Chapter 16
A Community of Tennessee Writers, Readers & Passersby

Coming of Age on Public-Access TV

Jeff Zentner’s latest YA novel is a B-movie-themed delight

It’s 11 p.m. on a Saturday night in Jackson, TN. You’re flipping through the channels. Rerun, rerun, local news. You stop clicking as you pass local-access channel 6, surprised to see two teenage girls in gothy makeup (think mall goth, not corpse paint) who are laughing hysterically at a basset hound in a suit. Colonel Buford T. Rutherford B. Hayes is being held up by his front paws as he marries a beagle named Magnolia P. Sugarbottom. The beagle has agreed to the marriage on the promise of unlimited chicken livers, and the show ends in a dance party complete with karate kicks and a back flip.

Photo: J. Hernandez

The fictional teen stars of the show are Rayne Ravenscroft and Delilah Darkwood—known in their non-TV life as Josie and Delia—and they are also the stars of Rayne & Delilah’s Midnight Matinee by Nashville YA author Jeff Zentner.
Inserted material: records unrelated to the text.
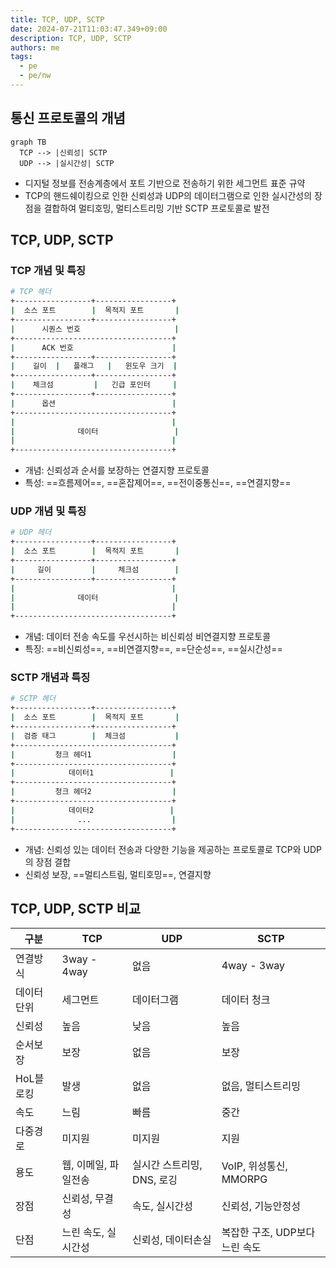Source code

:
 ```yaml
---
title: TCP, UDP, SCTP
date: 2024-07-21T11:03:47.349+09:00
description: TCP, UDP, SCTP
authors: me
tags:
  - pe
  - pe/nw 
---
```


## 통신 프로토콜의 개념

```mermaid
graph TB
  TCP --> |신뢰성| SCTP
  UDP --> |실시간성| SCTP
```

- 디지털 정보를 전송계층에서 포트 기반으로 전송하기 위한 세그먼트 표준 규약
- TCP의 핸드쉐이킹으로 인한 신뢰성과 UDP의 데이터그램으로 인한 실시간성의 장점을 결합하여 멀티호밍, 멀티스트리밍 기반 SCTP 프로토콜로 발전

## TCP, UDP, SCTP

### TCP 개념 및 특징

```bash
# TCP 헤더
+-----------------+-----------------+
|  소스 포트        |  목적지 포트       |
+-----------------+-----------------+
|      시퀀스 번호                     |
+-----------------------------------+
|      ACK 번호                      |
+-----------------+-----------------+
|    길이  |   플래그   |   윈도우 크기  |
+-----------------+-----------------+
|    체크섬         |   긴급 포인터     |
+-----------------+-----------------+
|      옵션                          |
+-----------------------------------+
|                                   |
|              데이터                 |
|                                   |
+-----------------------------------+
```

- 개념: 신뢰성과 순서를 보장하는 연결지향 프로토콜
- 특성: ==흐름제어==, ==혼잡제어==, ==전이중통신==, ==연결지향==

### UDP 개념 및 특징

```bash
# UDP 헤더
+-----------------+-----------------+
|  소스 포트        |  목적지 포트       |
+-----------------+-----------------+
|     길이         |     체크섬        |
+-----------------+-----------------+
|                                   |
|              데이터                 |
|                                   |
+-----------------------------------+
```

- 개념: 데이터 전송 속도를 우선시하는 비신뢰성 비연결지향 프로토콜
- 특징: ==비신뢰성==, ==비연결지향==, ==단순성==, ==실시간성==

### SCTP 개념과 특징

```bash
# SCTP 헤더
+-----------------+-----------------+
|  소스 포트        |  목적지 포트       |
+-----------------+-----------------+
|  검증 태그        |  체크섬           |
+-----------------------------------+
|         청크 헤더1                  |
+-----------------------------------+
|            데이터1                 |
+-----------------------------------+
|         청크 헤더2                  |
+-----------------------------------+
|            데이터2                 |
|              ...                  |
+-----------------------------------+
```

- 개념: 신뢰성 있는 데이터 전송과 다양한 기능을 제공하는 프로토콜로 TCP와 UDP의 장점 결합
- 신뢰성 보장, ==멀티스트림, 멀티호밍==, 연결지향

## TCP, UDP, SCTP 비교

| 구분 | TCP | UDP | SCTP |
| --- | --- | --- | --- |
| 연결방식 | 3way - 4way | 없음 | 4way - 3way |
| 데이터 단위 | 세그먼트 | 데이터그램 | 데이터 청크 |
| 신뢰성 | 높음 | 낮음 | 높음 |
| 순서보장 | 보장 | 없음 | 보장 |
| HoL블로킹 | 발생 | 없음 | 없음, 멀티스트리밍 |
| 속도 | 느림 | 빠름 | 중간 |
| 다중경로 | 미지원 | 미지원 | 지원 |
| 용도 | 웹, 이메일, 파일전송 | 실시간 스트리밍, DNS, 로깅 | VoIP, 위성통신, MMORPG |
| 장점 | 신뢰성, 무결성 | 속도, 실시간성 | 신뢰성, 기능안정성 |
| 단점 | 느린 속도, 실시간성 | 신뢰성, 데이터손실 | 복잡한 구조, UDP보다 느린 속도 |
These two friends are connected on a seemingly astral level, but Delia and Josie come from very different homes. Delia lives in a trailer with her mother, a psychic who works at Target on the side. Abandoned by her father when she was seven, Delia maintains a connection with him, of sorts, by way of a library of B-movie horror films he left behind.
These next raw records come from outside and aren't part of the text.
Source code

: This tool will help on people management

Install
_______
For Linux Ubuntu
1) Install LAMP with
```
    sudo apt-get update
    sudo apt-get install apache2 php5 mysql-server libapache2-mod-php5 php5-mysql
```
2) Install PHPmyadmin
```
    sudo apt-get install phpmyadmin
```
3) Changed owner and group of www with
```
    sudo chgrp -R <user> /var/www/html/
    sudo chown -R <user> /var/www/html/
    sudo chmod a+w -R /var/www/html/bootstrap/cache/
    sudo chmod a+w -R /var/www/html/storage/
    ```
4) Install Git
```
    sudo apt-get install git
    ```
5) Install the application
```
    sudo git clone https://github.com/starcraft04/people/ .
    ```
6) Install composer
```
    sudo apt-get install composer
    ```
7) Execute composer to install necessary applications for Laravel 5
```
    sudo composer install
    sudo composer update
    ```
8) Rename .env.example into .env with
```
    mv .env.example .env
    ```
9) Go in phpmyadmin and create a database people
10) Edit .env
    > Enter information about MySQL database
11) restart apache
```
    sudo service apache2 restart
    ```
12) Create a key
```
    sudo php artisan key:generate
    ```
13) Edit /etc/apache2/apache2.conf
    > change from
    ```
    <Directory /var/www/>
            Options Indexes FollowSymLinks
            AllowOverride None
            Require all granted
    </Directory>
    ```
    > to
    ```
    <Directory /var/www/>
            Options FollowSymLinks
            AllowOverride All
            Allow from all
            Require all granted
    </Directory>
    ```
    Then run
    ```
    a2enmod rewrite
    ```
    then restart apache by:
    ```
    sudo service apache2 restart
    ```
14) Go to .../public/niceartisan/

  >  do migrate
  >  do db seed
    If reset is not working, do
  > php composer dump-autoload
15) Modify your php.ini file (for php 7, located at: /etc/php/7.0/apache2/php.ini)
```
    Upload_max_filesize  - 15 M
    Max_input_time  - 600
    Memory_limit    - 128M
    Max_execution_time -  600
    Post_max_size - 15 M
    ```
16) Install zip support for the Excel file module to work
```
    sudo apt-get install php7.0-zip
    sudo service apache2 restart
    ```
Josie lives with two parents and a sister in a middle-class home. She dreams of a career in television after high school, but when her parents offer to arrange an internship with the Food Network in Knoxville, on the other side of the state, Josie thinks of all she must leave behind—namely, the Midnite Matinee and Delia.
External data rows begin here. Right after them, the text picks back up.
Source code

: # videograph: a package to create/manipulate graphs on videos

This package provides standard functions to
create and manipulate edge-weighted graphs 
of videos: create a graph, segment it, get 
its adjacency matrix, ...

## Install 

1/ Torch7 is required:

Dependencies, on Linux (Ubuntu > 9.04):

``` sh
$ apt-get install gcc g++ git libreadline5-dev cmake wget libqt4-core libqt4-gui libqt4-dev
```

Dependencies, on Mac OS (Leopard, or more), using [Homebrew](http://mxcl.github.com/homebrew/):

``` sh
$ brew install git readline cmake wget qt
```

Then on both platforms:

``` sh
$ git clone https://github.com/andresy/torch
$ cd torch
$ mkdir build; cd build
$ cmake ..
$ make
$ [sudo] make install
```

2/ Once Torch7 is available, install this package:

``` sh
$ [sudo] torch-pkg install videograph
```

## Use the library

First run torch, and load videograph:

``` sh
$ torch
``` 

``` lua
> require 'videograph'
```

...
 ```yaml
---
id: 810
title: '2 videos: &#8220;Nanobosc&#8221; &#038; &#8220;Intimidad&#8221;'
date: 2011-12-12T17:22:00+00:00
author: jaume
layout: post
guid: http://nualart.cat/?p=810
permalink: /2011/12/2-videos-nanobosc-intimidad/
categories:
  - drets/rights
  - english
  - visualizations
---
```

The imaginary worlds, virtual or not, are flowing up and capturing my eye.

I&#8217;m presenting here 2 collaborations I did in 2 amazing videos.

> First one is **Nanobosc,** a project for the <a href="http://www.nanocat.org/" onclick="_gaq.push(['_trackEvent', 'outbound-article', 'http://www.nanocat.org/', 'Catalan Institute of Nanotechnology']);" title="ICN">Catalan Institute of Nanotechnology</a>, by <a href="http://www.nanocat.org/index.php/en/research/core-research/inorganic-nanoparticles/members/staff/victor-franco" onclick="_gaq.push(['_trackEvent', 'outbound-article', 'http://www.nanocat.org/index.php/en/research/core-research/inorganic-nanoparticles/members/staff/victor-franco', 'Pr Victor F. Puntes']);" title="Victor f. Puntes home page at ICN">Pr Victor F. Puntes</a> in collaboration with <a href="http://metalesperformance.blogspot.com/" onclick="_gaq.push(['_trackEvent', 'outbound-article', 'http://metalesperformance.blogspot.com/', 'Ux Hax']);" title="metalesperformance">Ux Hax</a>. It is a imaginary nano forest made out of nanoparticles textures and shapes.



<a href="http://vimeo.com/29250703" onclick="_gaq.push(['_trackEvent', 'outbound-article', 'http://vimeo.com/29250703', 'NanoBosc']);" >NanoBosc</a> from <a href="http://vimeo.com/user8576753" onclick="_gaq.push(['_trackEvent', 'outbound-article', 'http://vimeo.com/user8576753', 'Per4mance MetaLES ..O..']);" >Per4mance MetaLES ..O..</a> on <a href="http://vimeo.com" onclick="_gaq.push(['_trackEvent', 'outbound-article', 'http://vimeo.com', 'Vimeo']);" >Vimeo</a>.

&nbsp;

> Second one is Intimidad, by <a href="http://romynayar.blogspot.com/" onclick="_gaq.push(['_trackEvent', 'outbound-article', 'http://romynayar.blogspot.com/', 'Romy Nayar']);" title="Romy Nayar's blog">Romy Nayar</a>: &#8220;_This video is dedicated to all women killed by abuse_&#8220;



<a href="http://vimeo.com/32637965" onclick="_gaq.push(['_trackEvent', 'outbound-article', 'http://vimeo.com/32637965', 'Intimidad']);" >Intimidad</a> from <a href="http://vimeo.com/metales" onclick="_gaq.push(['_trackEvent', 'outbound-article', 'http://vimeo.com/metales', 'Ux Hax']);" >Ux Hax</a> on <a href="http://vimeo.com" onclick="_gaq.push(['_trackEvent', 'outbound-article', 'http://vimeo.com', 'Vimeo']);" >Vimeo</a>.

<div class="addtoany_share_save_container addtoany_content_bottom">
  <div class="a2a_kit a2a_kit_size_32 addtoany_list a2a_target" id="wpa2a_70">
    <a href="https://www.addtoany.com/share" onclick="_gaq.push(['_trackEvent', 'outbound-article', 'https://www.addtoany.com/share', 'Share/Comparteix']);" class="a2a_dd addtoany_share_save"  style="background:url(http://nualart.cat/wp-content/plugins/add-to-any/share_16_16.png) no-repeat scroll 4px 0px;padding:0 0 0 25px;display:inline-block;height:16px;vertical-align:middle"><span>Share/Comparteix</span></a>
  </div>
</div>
Delia’s dream of bringing the show to wider audiences leads her to reach out to horror legend Jack Divine, who agrees to grant her a meeting if she and Josie can make it down to ShiverCon—in Florida. When Delia learns that her estranged father lives in Florida, too, she struggles to know whether to look for him or continue the radio silence between them.

Unbeknownst to Delia, Josie’s parents allow the trip to ShiverCon on one condition: if expansion plans for the Midnite Matinee don’t work out, she must move to Knoxville and take the internship. But Delia isn’t the only one Josie is reluctant to leave: she has just started dating Lawson, an MMA fighter and pop-country fan who surprises her with his secret love for reading. As Delia watches the two of them growing closer, she feels the abandonment of her past creeping into her present. If things don’t go right at ShiverCon, what will she have left?

In many ways, Rayne & Delilah’s Midnight Matinee is far lighter than the author’s other award-winning books, The Serpent King (winner of the 2017 Morris Award) and Goodbye Days. It feels a lot like a gothy Southern Gilmore Girls with a Dollar General where Doose’s Market should be. But lighter, in this case, in no way implies “shallow.” Zentner perfectly captures that magical time in high school when you have almost-adult reasoning power, few adult responsibilities, and a lot of free time. In other words, the perfect conditions for friendship.

Rayne & Delilah’s Midnight Matinee also offers the Zentner-esque sensory descriptions that faithful readers have come to know and love. For example, when the girls go to watch Lawson fight, Zentner writes, “If the color neon green had a smell, it would be composed of the odor of nervous boys jacked up on adrenaline, beer, and industrial disinfectant.” Spot. On.

Despite an extremely specific (and extremely accurate) setting, the novel connects with many universal themes, especially the issues surrounding loss: “Everything ends. Some things last longer than others, but everything ends,” Josie observes. “[I]t forces you to love them ferociously while you have them.”

This line brings me to my highest praise for the novel. I have been a teacher for more than ten years, and I have listened to a lot of teenagers talking. A lot of teenagers. And I can confirm that Zentner’s use of dialogue is legit—so legit that I had to put the book down once or twice because reading it made me feel I was still at school. To duplicate the vernacular of teens while celebrating its complexity and not overdosing on its silliness is a true feat, and one with which younger readers will immediately identify.